Other tests, such as those which identify DNA or RNA sequences or expression of individual proteins often examine only one component of a much larger, interactive process. Functional Tumor Cell Profiling measures genes before and after drug exposure. Gene expression profiles measures the gene expression only in the "resting" state, prior to drug exposure.

The Functional Tumor Cell Profiling Assay is the only assay that involves direct "visualization" of the cancer cells at endpoint. This allows for accurate assessment of drug activity, discriminates tumor from non-tumor cells, and provides a permanent archival record, which improves quality, serves as control, and assesses dose response in vitro.

Source:

Functional profiling with cell culture-based assays for kinase and anti-angiogenic agents Eur J Clin Invest 37 (suppl. 1):60, 2007

Functional Profiling of Human Tumors in Primary Culture: A Platform for Drug Discovery and Therapy Selection (AACR: Apr 2008-AB-1546)

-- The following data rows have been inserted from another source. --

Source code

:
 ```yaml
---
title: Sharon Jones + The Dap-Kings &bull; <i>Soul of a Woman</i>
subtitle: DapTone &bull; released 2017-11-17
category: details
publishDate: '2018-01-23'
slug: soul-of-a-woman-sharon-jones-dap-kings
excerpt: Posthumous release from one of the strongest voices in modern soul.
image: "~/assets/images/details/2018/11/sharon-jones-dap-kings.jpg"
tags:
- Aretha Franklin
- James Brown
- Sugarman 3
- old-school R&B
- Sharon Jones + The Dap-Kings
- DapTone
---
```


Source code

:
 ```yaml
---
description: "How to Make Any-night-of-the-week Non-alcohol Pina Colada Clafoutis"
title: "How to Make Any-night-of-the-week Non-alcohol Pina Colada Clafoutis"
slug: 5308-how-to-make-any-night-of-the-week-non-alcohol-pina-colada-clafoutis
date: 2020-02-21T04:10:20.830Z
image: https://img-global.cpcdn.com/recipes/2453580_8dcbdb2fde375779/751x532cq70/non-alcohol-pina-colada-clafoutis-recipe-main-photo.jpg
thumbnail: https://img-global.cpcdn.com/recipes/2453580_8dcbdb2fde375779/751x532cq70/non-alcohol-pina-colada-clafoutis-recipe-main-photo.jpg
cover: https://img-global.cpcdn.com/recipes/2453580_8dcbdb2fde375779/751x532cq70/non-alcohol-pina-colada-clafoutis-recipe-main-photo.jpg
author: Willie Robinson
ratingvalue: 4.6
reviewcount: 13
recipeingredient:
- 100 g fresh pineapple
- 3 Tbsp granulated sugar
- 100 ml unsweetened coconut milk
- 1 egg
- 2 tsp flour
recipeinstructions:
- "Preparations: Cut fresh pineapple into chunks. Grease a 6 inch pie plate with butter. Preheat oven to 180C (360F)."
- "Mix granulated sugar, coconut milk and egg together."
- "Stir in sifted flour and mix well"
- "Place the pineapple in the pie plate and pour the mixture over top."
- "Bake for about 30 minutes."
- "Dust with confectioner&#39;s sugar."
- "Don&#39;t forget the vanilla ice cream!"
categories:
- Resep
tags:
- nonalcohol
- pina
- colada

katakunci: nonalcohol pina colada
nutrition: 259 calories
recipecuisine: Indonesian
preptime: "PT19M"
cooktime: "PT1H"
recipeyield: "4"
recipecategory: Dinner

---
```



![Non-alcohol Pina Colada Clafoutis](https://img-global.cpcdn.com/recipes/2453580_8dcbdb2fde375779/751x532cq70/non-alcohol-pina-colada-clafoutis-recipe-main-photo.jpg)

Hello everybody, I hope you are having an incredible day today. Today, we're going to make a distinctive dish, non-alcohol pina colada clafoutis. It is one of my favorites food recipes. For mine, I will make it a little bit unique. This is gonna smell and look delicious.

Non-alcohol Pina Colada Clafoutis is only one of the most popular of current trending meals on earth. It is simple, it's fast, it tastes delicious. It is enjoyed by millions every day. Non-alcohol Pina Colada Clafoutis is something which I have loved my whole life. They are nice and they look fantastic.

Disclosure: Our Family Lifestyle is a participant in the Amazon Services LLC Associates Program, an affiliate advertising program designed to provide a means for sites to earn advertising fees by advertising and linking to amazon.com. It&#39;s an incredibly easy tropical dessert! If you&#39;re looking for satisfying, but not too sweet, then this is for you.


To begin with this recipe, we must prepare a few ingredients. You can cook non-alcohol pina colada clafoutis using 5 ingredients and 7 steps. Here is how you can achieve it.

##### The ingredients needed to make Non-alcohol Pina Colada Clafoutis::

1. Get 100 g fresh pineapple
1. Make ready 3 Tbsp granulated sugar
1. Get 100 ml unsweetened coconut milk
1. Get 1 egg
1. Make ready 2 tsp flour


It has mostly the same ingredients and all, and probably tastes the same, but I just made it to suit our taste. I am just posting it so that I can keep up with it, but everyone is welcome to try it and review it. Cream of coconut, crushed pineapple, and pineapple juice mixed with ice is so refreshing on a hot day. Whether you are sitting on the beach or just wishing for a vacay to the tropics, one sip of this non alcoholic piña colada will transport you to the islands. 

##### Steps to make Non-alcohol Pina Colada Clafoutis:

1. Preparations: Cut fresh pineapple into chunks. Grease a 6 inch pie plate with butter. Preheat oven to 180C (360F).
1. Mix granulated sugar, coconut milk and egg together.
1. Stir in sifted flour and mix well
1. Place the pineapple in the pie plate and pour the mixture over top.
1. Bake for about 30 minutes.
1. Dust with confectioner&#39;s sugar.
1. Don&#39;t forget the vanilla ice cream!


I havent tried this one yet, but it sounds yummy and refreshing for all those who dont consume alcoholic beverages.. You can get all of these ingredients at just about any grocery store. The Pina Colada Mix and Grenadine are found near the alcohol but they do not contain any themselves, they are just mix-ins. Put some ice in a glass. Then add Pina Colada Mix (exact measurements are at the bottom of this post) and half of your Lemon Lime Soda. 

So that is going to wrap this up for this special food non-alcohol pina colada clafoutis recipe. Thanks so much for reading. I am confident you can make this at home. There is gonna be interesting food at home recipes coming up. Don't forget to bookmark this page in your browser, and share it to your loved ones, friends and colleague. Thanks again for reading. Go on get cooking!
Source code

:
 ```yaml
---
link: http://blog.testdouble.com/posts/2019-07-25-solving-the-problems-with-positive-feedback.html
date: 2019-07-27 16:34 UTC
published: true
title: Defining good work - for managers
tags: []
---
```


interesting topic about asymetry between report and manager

Tykerb (lapatinib) is one of the first oral agents with the potential to compete directly with the IV drugs which is both a high-volume and high-revenue part of office-based practices.

Although oral tyrosine kinase inhibitors, like Tykerb, offer patients a well-tolerated, conveniently administered alternative to intravenous (IV) therapy, Decisions Resources, one of the world's leading research and advisory firms for pharmaceutical and healthcare issues, found that oncologists are not yet ready to use Tykerb as a replacement for Herceptin.

Ninety-one percent of surveyed oncologists stated that intravenous (IV) cancer therapies are more remunerative than oral therapies. And fifty-eight percent of oncologists say they would favor IV Herceptin over oral Tykerb because administration of IV drugs remains an important source of income for their practices.